Judgment Versus Forgiveness
At Adult Sunday School, an interesting question came up. On the one hand, there are lots of passages in scripture that talk about how our sins are forgiven – like Jer. 31:34: for I will forgive their iniquity, and I will remember their sin no more. And then there are other passages that tell us that everything we have done will be judged, like Romans 14:11-12: for it is written, "As I live, says the Lord, every knee shall bow to me, and every tongue shall give praise to God." So each of us shall give account of himself to God. Those are just examples – there are loads of both kinds.
So the question was, which is it? If we are forgiven our sins as Christians, why do we have to sit there at the judgment and give account for them? My first thought was that it was a silly question; my second thought was that it wasn’t silly at all. It’s not just a matter of excessively literal interpretation. Whatever “the judgment” and “giving account” actually mean, they certainly mean something. And if we are no longer condemned for our sins, why do we have to be judged? Nor is it a manner of “biblical self-contradiction” that atheists love to look for. After all, the concepts of forgiveness and judgment are often separated by only a few sentences in the same text written by or for the same guy. Inspiration aside for the moment, the authors of scripture were not ninnies. Nor did the early Church find any problems with the juxtaposition of forgiveness and judgment.

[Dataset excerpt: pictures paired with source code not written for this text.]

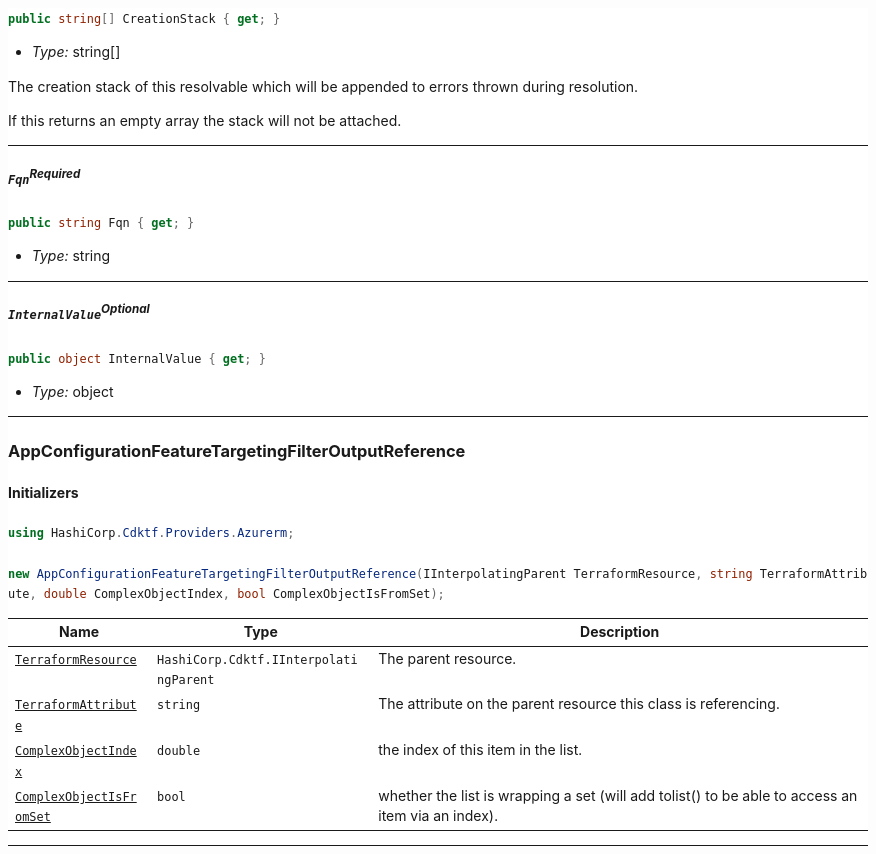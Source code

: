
 ```csharp
public string[] CreationStack { get; }
```

- *Type:* string[]

The creation stack of this resolvable which will be appended to errors thrown during resolution.

If this returns an empty array the stack will not be attached.

---

##### `Fqn`<sup>Required</sup> <a name="Fqn" id="@cdktf/provider-azurerm.appConfigurationFeature.AppConfigurationFeatureTargetingFilterList.property.fqn"></a>

```csharp
public string Fqn { get; }
```

- *Type:* string

---

##### `InternalValue`<sup>Optional</sup> <a name="InternalValue" id="@cdktf/provider-azurerm.appConfigurationFeature.AppConfigurationFeatureTargetingFilterList.property.internalValue"></a>

```csharp
public object InternalValue { get; }
```

- *Type:* object

---


### AppConfigurationFeatureTargetingFilterOutputReference <a name="AppConfigurationFeatureTargetingFilterOutputReference" id="@cdktf/provider-azurerm.appConfigurationFeature.AppConfigurationFeatureTargetingFilterOutputReference"></a>

#### Initializers <a name="Initializers" id="@cdktf/provider-azurerm.appConfigurationFeature.AppConfigurationFeatureTargetingFilterOutputReference.Initializer"></a>

```csharp
using HashiCorp.Cdktf.Providers.Azurerm;

new AppConfigurationFeatureTargetingFilterOutputReference(IInterpolatingParent TerraformResource, string TerraformAttribute, double ComplexObjectIndex, bool ComplexObjectIsFromSet);
```

| **Name** | **Type** | **Description** |
| --- | --- | --- |
| <code><a href="#@cdktf/provider-azurerm.appConfigurationFeature.AppConfigurationFeatureTargetingFilterOutputReference.Initializer.parameter.terraformResource">TerraformResource</a></code> | <code>HashiCorp.Cdktf.IInterpolatingParent</code> | The parent resource. |
| <code><a href="#@cdktf/provider-azurerm.appConfigurationFeature.AppConfigurationFeatureTargetingFilterOutputReference.Initializer.parameter.terraformAttribute">TerraformAttribute</a></code> | <code>string</code> | The attribute on the parent resource this class is referencing. |
| <code><a href="#@cdktf/provider-azurerm.appConfigurationFeature.AppConfigurationFeatureTargetingFilterOutputReference.Initializer.parameter.complexObjectIndex">ComplexObjectIndex</a></code> | <code>double</code> | the index of this item in the list. |
| <code><a href="#@cdktf/provider-azurerm.appConfigurationFeature.AppConfigurationFeatureTargetingFilterOutputReference.Initializer.parameter.complexObjectIsFromSet">ComplexObjectIsFromSet</a></code> | <code>bool</code> | whether the list is wrapping a set (will add tolist() to be able to access an item via an index). |

---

I can’t help but think that the resolution lies in the nature of forgiveness itself. Forgiveness is an act on the part of the forgiver, but in order to be complete it requires a response from the forgiven. It is given, but it also has to be accepted. And to be accepted fully, there has to be an understanding on the part of the forgiven about what it is that they are being forgiven for.

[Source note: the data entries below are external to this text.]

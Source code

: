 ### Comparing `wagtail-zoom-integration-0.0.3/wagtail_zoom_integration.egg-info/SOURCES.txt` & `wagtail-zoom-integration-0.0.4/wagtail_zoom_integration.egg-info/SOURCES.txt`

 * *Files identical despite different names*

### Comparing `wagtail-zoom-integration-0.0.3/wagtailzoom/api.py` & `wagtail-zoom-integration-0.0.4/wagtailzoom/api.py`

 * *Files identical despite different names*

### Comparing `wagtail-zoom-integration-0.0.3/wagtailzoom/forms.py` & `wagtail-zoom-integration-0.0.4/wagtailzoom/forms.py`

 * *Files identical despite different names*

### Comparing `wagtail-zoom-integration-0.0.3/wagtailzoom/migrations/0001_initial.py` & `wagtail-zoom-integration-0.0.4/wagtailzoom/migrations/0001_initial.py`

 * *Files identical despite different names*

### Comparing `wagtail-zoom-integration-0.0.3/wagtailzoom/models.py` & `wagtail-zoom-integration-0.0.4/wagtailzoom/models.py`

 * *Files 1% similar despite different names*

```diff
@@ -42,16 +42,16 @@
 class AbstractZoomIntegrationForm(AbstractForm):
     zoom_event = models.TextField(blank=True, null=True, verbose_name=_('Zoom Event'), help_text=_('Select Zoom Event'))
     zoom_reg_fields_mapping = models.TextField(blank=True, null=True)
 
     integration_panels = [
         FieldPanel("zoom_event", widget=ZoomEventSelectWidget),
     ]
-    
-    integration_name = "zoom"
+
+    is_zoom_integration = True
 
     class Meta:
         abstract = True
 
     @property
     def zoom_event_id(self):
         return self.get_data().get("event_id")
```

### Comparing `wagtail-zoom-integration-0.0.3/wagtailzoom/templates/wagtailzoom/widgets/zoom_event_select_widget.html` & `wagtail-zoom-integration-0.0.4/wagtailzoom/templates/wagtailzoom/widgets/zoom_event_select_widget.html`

I’ve committed plenty of sins in my life. I’m glad I was not born an ancient Israelite – they would have run out of goats to sacrifice. In a few cases, I have a fairly good idea of what consequences I have caused through particular sins. In most cases, however, I don’t. I know it was wrong, or at least disallowed, but I really don’t have much of a feel for what sin actually means – what the real cost has been to myself and others, and what it says about me as a person to God and to the world. And I can’t really be forgiven if I don’t really understand what I’m being forgiven of.
I’m in the same situation as the killer in prison when his victim’s family comes to see him and forgives him. I may think it’s great they forgive me, but do I really have any concept of what it costs for them to do that?
I expect the Capital-J Judgment to be a revelation of the real effects of my sins in my life and in the lives of others, an uncovering of the real ugliness that I can’t or won’t really see right now. And there are only two possible reactions to that naked truth. I can throw myself at the cross and cry “Lord, forgive me,” or I can turn away and scream “Leave me alone.” The forgiveness itself is free; being forgiven is likely to hurt. And on the basis of my reaction, on my acceptance or rejection of that forgiveness rests my eternity. Either I get my harp and go through the door on the right, or I get my accordion and go through the door on the left. And my choices now will determine how I react then.
Most merciful God, who art of purer eyes than to behold iniquity, and hast promised forgiveness to all those who confess and forsake their sins; We come before thee in an humble sense of our own unworthiness, acknowledging our manifold transgressions of thy righteous laws. But, O gracious Father, who desirest not the death of a sinner, look upon us, we beseech thee, in mercy, and forgive us all our transgressions. Make us deeply sensible of the great evil of them; and work in us an hearty contrition; that we may obtain forgiveness at thy hands, who art ever ready to receive humble and penitent sinners; for the sake of thy Son Jesus Christ, our only Saviour and Redeemer. Amen.